### WHAT YOU WILL DO
Each line from the one that has "around the mathematical" through the end of the entries below must be written out exactly; leave out all other lines.

[Dataset excerpts]

"""

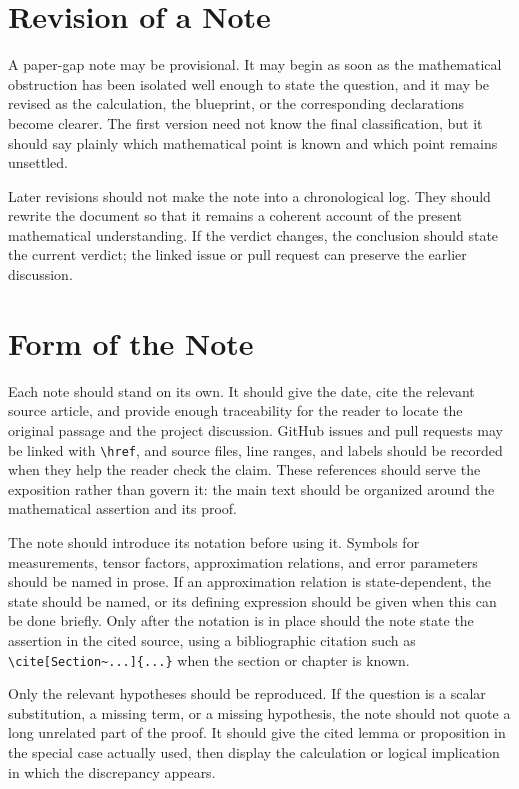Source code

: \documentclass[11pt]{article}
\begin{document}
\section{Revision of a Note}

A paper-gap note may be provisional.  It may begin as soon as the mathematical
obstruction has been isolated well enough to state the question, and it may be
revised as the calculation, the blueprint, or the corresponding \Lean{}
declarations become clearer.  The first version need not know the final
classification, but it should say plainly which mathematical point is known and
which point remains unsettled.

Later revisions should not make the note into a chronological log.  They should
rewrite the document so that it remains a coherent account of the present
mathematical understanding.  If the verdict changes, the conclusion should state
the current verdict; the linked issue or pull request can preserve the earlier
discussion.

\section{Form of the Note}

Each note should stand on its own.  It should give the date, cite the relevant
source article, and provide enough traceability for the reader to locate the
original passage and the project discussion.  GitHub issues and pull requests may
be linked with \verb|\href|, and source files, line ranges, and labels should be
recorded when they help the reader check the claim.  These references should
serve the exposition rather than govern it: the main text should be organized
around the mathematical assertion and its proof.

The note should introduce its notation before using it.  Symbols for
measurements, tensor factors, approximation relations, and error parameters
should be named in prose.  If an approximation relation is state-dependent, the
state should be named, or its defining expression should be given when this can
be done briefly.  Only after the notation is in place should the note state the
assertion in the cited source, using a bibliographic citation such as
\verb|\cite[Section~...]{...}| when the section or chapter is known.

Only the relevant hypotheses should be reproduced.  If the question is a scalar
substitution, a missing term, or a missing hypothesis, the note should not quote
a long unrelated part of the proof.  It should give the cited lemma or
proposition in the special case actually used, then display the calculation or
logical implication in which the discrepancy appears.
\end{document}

"""

### YOUR SOLUTION
around the mathematical assertion and its proof.

The note should introduce its notation before using it.  Symbols for
measurements, tensor factors, approximation relations, and error parameters
should be named in prose.  If an approximation relation is state-dependent, the
state should be named, or its defining expression should be given when this can
be done briefly.  Only after the notation is in place should the note state the
assertion in the cited source, using a bibliographic citation such as
\verb|\cite[Section~...]{...}| when the section or chapter is known.

Only the relevant hypotheses should be reproduced.  If the question is a scalar
substitution, a missing term, or a missing hypothesis, the note should not quote
a long unrelated part of the proof.  It should give the cited lemma or
proposition in the special case actually used, then display the calculation or
logical implication in which the discrepancy appears.
\end{document}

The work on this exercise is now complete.